A release from Sen. Charles Grassley quoted a CIA report that said Prague was “part of a Russian disinformation campaign to denigrate U.S. foreign relations.” The CIA reported that the Russian Intelligence Service (RIS) had infiltrated Mr. Steele’s source network and planted bogus items like Prague.

Common sense tells you Russian intelligence was fully aware that Mr. Danchenko in 2016 was going in and out of Moscow and then talking with Mr. Steele. In Moscow, he hobnobbed with American Charles Dolan, a Clinton associate whom the Kremlin paid for PR advice.

In other words, the Russian autocrat Putin was messing with both candidates, Mrs. Clinton and Mr. Trump. To this day, Mr. Trump does not seem to realize that Mr. Putin sabotaged his White House.

The CIA Prague assessment arrived on Jan. 12, 2017, at FBI headquarters. Unfazed, the Crossfire Hurricane unit dressed up the dossier for a second wiretap warrant.

At trial, prosecutor Durham wanted to make sure one final nail was hammered.

Durham: Did you ever get any corroborating information back?

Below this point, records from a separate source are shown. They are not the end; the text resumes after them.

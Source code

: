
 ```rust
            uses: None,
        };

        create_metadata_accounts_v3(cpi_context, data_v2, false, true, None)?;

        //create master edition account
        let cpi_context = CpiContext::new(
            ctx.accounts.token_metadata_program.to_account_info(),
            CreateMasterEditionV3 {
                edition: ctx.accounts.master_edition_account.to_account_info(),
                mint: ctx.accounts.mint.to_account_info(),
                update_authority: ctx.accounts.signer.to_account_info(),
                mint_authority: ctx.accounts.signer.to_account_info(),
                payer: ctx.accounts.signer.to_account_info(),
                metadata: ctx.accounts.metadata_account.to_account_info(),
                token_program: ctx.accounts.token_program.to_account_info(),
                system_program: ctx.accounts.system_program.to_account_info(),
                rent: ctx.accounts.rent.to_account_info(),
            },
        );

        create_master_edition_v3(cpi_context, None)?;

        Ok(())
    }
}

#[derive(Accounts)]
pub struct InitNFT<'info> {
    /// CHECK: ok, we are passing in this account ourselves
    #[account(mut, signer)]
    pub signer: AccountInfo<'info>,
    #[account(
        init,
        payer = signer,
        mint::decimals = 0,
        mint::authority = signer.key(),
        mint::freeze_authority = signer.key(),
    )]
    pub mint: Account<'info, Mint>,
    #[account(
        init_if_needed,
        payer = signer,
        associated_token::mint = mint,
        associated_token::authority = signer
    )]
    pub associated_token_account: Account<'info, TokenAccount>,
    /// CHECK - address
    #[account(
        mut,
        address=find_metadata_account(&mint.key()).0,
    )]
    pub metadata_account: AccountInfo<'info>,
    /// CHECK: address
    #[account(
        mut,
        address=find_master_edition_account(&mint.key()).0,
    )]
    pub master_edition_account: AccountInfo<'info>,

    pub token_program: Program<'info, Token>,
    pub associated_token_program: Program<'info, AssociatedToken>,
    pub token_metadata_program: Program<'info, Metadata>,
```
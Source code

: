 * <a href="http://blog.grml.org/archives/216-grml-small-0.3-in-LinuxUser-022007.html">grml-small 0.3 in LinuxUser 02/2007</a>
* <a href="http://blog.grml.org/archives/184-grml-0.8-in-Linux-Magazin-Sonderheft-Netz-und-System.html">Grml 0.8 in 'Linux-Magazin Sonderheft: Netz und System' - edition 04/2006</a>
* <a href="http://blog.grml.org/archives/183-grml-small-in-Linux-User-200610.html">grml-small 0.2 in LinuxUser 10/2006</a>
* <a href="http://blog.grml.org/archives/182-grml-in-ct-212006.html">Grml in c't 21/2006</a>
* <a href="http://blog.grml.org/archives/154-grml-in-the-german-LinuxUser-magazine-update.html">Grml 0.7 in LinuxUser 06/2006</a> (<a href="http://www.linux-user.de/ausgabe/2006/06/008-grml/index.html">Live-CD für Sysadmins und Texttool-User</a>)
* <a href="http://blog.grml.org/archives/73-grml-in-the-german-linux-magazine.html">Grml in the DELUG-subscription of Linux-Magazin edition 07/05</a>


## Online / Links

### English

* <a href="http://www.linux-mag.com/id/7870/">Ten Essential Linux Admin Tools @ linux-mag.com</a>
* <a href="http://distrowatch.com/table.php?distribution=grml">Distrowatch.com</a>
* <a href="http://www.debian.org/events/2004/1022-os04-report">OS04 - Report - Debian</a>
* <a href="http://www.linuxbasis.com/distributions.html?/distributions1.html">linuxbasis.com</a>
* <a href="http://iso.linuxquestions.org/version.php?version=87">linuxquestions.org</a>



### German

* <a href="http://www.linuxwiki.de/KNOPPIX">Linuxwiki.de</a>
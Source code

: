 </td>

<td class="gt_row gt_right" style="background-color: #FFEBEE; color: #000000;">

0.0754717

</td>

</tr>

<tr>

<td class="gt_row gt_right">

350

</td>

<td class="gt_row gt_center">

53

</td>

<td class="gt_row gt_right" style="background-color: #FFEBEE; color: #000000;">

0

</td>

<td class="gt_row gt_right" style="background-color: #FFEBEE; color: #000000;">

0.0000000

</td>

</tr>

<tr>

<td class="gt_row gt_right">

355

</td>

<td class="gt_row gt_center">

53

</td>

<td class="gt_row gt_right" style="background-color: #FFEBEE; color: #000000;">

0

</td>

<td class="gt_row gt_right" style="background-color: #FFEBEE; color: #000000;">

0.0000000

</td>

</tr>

Auten: Corroborating information on the ––

Durham: From Mr. Danchenko and the dossier reports?

Auten: Oh, with respect to the allegations in the dossier reports?

Durham: Yes.

Auten: No.

Durham: At any time after the October meeting with Mr. Steele and after the million dollars-plus had been offered as an incentive to provide corroborative information for what was in those reports, did he provide any corroborative information?

Auten: No.

Given its reckless inaccuracies, its reach inside Washington’s power elites and its aim to bring down the leader of the most powerful nation on Earth, the dossier stands today as the biggest political hoax in history.

And it stands as one of the most concerted efforts by one side, the Clinton side, to facilitate foreign interference in a U.S. presidential election. 

The FBI learned nothing from the dossier debacle. The Seventh Floor has continued to do Democratic Party bidding, first for Mrs. Clinton and then for President Biden. It helped get him elected.

The FBI joined Obama intelligence officials in trying to scuttle the Delaware U.S. attorney’s investigation of Joe Biden’s son Hunter by falsely labeling his laptop computer contents as Russian disinformation. The FBI converted genuine Biden family financial improprieties into just another Trump-Russia scandal.

Who led the FBI headquarters Hunter protection racket during the 2020 election campaign? Mr. Auten, the dossier hunter, according to a July statement from Republican Grassley, who based his allegation on bureau whistleblowers.

• Rowan Scarborough is a columnist with The Washington Times.